● **Exercise details**
Please transcribe, word for word, the line containing "지시자, include 지시자" and every line after it through the end of the records below, and nothing else.

● **Information provided**
****************************************

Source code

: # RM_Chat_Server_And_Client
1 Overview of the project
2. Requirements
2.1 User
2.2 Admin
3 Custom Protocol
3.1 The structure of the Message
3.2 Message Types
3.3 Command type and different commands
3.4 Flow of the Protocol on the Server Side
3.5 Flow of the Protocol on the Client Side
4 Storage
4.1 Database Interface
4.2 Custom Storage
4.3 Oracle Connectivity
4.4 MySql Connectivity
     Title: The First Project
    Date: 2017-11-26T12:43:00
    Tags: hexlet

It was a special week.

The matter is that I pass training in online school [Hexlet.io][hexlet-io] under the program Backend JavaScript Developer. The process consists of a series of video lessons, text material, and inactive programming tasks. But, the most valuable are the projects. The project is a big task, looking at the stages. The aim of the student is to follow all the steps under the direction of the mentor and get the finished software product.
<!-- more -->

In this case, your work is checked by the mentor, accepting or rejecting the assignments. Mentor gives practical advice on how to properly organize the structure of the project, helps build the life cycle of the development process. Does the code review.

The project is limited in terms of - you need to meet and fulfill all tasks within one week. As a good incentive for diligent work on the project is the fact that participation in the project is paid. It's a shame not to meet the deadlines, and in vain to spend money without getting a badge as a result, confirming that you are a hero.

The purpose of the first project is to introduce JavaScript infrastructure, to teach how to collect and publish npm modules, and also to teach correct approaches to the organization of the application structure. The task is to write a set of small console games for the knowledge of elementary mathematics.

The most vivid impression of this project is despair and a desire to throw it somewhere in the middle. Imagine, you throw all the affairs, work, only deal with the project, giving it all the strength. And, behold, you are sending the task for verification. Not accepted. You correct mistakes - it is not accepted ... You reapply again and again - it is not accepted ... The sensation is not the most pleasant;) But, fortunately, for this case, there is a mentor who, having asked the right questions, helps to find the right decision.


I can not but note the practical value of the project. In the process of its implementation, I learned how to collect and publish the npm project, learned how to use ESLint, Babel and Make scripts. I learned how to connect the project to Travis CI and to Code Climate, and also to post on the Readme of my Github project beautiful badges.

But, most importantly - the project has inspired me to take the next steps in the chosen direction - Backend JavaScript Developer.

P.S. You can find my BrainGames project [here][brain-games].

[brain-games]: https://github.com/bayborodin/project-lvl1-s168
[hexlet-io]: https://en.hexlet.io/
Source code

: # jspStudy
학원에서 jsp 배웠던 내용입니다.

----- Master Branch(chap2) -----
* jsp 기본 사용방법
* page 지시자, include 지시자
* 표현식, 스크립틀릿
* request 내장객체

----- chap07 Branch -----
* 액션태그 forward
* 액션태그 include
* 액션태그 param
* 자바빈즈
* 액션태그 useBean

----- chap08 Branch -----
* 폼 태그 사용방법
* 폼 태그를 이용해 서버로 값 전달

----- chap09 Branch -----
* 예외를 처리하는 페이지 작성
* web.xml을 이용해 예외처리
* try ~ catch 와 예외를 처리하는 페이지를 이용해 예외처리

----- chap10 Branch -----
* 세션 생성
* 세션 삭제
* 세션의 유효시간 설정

****************************************

● **Solution to the problem**
* page 지시자, include 지시자
* 표현식, 스크립틀릿
* request 내장객체

----- chap07 Branch -----
* 액션태그 forward
* 액션태그 include
* 액션태그 param
* 자바빈즈
* 액션태그 useBean

----- chap08 Branch -----
* 폼 태그 사용방법
* 폼 태그를 이용해 서버로 값 전달

----- chap09 Branch -----
* 예외를 처리하는 페이지 작성
* web.xml을 이용해 예외처리
* try ~ catch 와 예외를 처리하는 페이지를 이용해 예외처리

----- chap10 Branch -----
* 세션 생성
* 세션 삭제
* 세션의 유효시간 설정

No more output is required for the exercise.